What is expected
Lines to return, exactly: from the line with "### Hi, I'm Eleina!" to the line with "#### 🚩 Languages" in the entries below, both included.

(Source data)

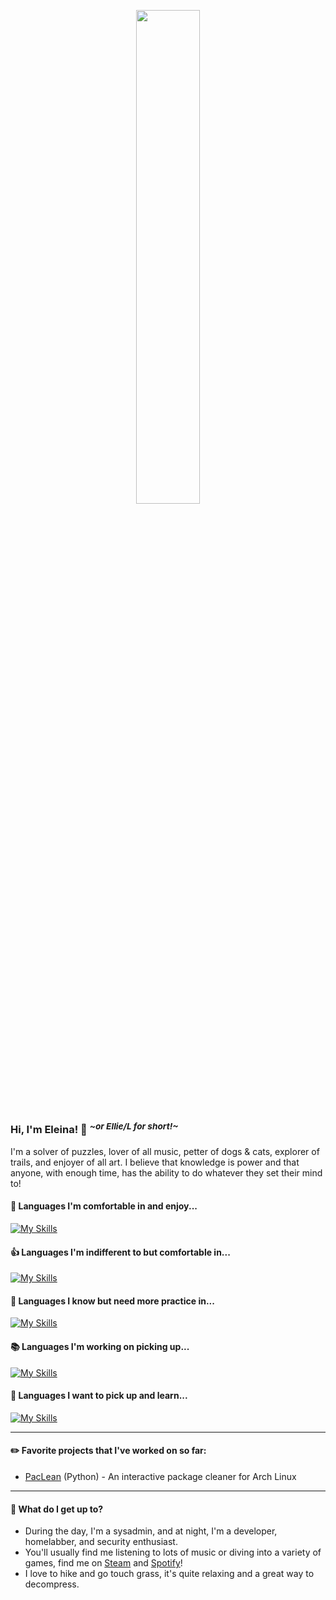 <p align="center">
  <img src="https://api.boot.dev/v1/users/public/2da8c4b6-b26a-4375-827c-bf842d8ff17b/thumbnail" style="width:45%; height:45%;">
</p>

### Hi, I'm Eleina! 👋 <sup> *\~or Ellie/L for short!\~* </sup>
I'm a solver of puzzles, lover of all music, petter of dogs & cats, explorer of trails, and enjoyer of all art. I believe that knowledge is power and that anyone, with enough time, has the ability to do whatever they set their mind to!

#### 🌟 Languages I'm comfortable in and enjoy...
[![My Skills](https://skillicons.dev/icons?i=py)](https://skillicons.dev)

#### 👍 Languages I'm indifferent to but comfortable in...
[![My Skills](https://skillicons.dev/icons?i=bash,powershell)](https://skillicons.dev)

#### 🚩 Languages I know but need more practice in...
[![My Skills](https://skillicons.dev/icons?i=java,lua)](https://skillicons.dev)

#### 📚 Languages I'm working on picking up...
[![My Skills](https://skillicons.dev/icons?i=nix,c,go,html,css)](https://skillicons.dev)

#### 🌠 Languages I want to pick up and learn...
[![My Skills](https://skillicons.dev/icons?i=rust,htmx)](https://skillicons.dev)

---

#### ✏️ Favorite projects that I've worked on so far:
- [PacLean](https://github.com/lly-h/paclean) (Python) - An interactive package cleaner for Arch Linux

---

#### 🌄 What do I get up to?
- During the day, I'm a sysadmin, and at night, I'm a developer, homelabber, and security enthusiast.
- You'll usually find me listening to lots of music or diving into a variety of games, find me on [Steam](https://steamcommunity.com/id/lly-h) and [Spotify](https://open.spotify.com/user/dailymind?si=80924e3f9b974c9a)!
- I love to hike and go touch grass, it's quite relaxing and a great way to decompress.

Your response
### Hi, I'm Eleina! 👋 <sup> *\~or Ellie/L for short!\~* </sup>
I'm a solver of puzzles, lover of all music, petter of dogs & cats, explorer of trails, and enjoyer of all art. I believe that knowledge is power and that anyone, with enough time, has the ability to do whatever they set their mind to!

#### 🌟 Languages I'm comfortable in and enjoy...
[![My Skills](https://skillicons.dev/icons?i=py)](https://skillicons.dev)

#### 👍 Languages I'm indifferent to but comfortable in...
[![My Skills](https://skillicons.dev/icons?i=bash,powershell)](https://skillicons.dev)

#### 🚩 Languages I know but need more practice in...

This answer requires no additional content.